### RECORDED DATA
========================
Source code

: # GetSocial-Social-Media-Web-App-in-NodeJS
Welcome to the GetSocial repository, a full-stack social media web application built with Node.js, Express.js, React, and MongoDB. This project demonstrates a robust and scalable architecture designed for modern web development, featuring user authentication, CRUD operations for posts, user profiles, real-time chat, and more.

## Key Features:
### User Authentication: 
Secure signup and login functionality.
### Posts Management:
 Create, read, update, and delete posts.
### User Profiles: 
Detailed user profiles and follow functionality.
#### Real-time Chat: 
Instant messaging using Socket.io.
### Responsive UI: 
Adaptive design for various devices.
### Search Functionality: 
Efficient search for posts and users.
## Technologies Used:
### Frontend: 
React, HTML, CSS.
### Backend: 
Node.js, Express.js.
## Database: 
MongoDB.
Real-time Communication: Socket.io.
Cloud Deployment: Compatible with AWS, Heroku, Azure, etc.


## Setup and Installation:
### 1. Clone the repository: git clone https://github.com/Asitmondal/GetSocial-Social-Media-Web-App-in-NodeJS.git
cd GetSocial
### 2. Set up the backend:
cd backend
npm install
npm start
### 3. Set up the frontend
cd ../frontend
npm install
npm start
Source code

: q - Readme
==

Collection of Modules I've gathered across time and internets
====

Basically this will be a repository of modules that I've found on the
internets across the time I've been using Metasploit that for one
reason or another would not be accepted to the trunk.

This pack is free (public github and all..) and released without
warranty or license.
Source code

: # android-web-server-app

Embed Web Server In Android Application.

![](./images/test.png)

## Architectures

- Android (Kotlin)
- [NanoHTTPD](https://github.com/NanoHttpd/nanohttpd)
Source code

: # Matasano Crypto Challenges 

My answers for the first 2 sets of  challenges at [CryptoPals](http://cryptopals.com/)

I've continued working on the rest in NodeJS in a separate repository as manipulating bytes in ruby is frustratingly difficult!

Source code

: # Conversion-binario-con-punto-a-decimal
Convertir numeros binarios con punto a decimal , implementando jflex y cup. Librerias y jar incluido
========================
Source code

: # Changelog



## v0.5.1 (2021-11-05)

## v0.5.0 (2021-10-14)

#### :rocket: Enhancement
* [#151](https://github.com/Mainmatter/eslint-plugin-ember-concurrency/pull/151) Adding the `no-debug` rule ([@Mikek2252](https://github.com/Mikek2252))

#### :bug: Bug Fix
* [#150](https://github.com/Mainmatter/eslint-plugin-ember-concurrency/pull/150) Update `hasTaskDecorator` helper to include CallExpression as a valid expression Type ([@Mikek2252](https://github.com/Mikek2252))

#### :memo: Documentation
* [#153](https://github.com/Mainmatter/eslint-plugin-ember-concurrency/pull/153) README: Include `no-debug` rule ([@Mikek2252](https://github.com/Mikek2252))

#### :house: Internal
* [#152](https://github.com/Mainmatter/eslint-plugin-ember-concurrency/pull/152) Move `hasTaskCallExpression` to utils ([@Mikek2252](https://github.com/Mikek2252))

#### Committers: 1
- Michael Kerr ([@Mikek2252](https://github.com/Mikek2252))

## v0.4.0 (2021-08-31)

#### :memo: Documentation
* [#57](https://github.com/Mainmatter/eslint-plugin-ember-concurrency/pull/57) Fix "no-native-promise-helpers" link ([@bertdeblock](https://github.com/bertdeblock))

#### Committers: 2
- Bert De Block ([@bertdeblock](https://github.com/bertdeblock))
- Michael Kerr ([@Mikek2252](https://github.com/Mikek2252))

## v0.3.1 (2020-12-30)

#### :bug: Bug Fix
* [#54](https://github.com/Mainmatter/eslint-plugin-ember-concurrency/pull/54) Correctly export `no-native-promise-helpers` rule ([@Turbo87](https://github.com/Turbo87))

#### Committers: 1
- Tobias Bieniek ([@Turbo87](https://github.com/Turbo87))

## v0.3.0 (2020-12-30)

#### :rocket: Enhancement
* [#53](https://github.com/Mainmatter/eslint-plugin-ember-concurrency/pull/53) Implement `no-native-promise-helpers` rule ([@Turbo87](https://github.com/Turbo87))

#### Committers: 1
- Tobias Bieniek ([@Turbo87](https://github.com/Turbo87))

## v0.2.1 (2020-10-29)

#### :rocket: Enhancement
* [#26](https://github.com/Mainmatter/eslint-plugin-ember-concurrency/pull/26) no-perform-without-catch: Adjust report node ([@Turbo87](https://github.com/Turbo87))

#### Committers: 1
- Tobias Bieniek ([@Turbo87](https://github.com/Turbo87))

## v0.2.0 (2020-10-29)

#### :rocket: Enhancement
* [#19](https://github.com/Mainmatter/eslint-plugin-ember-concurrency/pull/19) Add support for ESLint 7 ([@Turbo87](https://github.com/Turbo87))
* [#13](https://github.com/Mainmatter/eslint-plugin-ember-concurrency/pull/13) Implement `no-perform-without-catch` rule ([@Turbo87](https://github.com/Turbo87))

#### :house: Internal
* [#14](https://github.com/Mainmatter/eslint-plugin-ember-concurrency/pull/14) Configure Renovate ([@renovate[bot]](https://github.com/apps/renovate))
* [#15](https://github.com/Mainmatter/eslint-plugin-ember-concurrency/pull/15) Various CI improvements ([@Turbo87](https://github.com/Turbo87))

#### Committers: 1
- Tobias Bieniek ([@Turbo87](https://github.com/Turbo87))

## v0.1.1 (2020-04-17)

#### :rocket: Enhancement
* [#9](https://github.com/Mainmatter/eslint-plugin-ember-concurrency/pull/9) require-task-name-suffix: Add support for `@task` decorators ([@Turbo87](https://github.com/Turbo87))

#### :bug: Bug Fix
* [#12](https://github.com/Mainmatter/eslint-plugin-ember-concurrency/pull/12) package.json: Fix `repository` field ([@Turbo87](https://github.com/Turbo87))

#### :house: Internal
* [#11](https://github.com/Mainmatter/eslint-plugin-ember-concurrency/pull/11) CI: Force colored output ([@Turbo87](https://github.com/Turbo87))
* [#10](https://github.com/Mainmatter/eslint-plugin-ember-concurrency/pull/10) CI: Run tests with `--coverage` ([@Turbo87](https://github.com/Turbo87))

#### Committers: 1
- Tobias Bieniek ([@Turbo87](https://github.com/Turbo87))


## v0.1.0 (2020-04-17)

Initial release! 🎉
========================
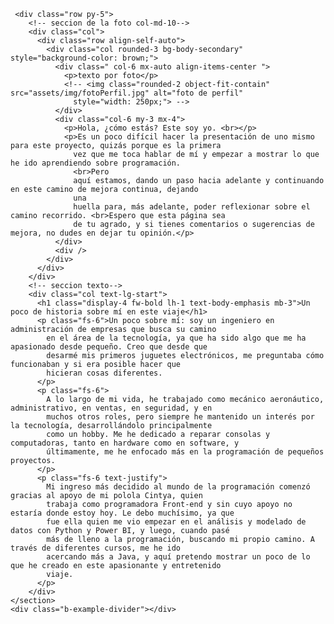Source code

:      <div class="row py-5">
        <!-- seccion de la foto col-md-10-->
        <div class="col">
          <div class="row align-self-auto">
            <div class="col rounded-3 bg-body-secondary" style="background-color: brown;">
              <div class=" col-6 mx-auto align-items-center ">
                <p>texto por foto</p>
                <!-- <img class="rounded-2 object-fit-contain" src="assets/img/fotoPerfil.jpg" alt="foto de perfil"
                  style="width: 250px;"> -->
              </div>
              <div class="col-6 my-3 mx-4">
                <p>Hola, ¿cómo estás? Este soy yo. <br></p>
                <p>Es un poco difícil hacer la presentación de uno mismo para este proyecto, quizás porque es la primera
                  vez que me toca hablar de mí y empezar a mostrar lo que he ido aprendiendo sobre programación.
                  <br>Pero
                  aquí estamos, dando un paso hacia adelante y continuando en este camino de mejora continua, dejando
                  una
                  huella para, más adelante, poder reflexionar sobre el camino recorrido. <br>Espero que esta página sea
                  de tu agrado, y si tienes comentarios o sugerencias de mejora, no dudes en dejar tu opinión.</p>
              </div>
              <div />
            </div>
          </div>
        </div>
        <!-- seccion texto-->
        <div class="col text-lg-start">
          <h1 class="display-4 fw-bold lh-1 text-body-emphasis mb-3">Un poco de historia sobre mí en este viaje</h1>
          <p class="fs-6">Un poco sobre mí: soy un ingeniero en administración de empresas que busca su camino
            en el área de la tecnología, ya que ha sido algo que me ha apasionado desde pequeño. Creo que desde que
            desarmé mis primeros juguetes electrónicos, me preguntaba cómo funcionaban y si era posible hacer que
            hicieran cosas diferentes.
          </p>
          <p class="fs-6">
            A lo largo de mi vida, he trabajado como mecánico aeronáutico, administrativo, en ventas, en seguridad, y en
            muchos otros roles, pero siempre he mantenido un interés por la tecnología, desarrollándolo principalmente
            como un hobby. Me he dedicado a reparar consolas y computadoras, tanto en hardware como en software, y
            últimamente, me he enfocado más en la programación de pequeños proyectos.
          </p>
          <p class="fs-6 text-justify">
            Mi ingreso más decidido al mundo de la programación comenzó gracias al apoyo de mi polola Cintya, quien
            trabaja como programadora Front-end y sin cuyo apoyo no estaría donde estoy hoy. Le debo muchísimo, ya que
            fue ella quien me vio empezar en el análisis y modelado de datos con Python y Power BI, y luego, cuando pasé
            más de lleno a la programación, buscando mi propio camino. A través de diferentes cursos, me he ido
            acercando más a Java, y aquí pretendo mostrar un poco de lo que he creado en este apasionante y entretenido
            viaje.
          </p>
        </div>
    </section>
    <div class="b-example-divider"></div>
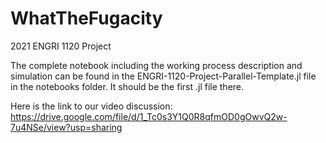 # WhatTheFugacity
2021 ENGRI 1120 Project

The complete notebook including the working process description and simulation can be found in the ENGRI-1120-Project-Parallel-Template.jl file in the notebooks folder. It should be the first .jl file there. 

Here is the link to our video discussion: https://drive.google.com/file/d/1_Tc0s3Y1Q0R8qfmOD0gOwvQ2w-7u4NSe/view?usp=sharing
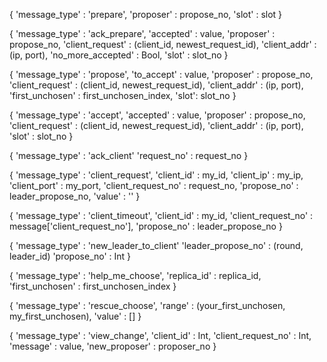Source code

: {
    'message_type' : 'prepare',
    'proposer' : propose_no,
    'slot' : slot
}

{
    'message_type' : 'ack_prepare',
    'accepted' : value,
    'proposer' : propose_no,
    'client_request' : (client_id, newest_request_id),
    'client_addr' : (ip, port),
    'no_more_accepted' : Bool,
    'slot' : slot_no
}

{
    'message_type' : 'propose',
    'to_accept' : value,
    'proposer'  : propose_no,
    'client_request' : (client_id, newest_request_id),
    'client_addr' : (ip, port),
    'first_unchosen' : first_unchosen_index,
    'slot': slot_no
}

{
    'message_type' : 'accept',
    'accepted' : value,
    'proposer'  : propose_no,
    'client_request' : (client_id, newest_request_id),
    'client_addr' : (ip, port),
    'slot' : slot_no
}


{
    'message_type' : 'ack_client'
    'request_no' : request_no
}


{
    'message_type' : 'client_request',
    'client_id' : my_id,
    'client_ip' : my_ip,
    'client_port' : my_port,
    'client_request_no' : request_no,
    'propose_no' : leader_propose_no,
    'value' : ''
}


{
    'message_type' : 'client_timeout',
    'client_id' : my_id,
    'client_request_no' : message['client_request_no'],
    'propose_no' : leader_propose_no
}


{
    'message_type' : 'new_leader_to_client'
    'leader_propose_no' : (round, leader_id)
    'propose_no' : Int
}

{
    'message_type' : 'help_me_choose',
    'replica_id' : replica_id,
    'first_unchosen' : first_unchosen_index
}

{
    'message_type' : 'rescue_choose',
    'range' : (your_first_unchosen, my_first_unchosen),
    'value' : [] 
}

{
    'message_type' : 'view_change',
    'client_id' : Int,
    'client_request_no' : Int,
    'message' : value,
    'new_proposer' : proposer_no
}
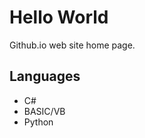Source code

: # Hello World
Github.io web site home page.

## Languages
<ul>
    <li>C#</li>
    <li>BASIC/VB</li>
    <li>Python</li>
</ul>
========================
### WHAT IS BEING ASKED
Everything above from the line containing "## v0.5.0 (2021-10-14)" through the line containing "## v0.3.0 (2020-12-30)" must be copied exactly. Nothing outside that range belongs in the answer.

### RESPONSE BELOW
## v0.5.0 (2021-10-14)

#### :rocket: Enhancement
* [#151](https://github.com/Mainmatter/eslint-plugin-ember-concurrency/pull/151) Adding the `no-debug` rule ([@Mikek2252](https://github.com/Mikek2252))

#### :bug: Bug Fix
* [#150](https://github.com/Mainmatter/eslint-plugin-ember-concurrency/pull/150) Update `hasTaskDecorator` helper to include CallExpression as a valid expression Type ([@Mikek2252](https://github.com/Mikek2252))

#### :memo: Documentation
* [#153](https://github.com/Mainmatter/eslint-plugin-ember-concurrency/pull/153) README: Include `no-debug` rule ([@Mikek2252](https://github.com/Mikek2252))

#### :house: Internal
* [#152](https://github.com/Mainmatter/eslint-plugin-ember-concurrency/pull/152) Move `hasTaskCallExpression` to utils ([@Mikek2252](https://github.com/Mikek2252))

#### Committers: 1
- Michael Kerr ([@Mikek2252](https://github.com/Mikek2252))

## v0.4.0 (2021-08-31)

#### :memo: Documentation
* [#57](https://github.com/Mainmatter/eslint-plugin-ember-concurrency/pull/57) Fix "no-native-promise-helpers" link ([@bertdeblock](https://github.com/bertdeblock))

#### Committers: 2
- Bert De Block ([@bertdeblock](https://github.com/bertdeblock))
- Michael Kerr ([@Mikek2252](https://github.com/Mikek2252))

## v0.3.1 (2020-12-30)

#### :bug: Bug Fix
* [#54](https://github.com/Mainmatter/eslint-plugin-ember-concurrency/pull/54) Correctly export `no-native-promise-helpers` rule ([@Turbo87](https://github.com/Turbo87))

#### Committers: 1
- Tobias Bieniek ([@Turbo87](https://github.com/Turbo87))

## v0.3.0 (2020-12-30)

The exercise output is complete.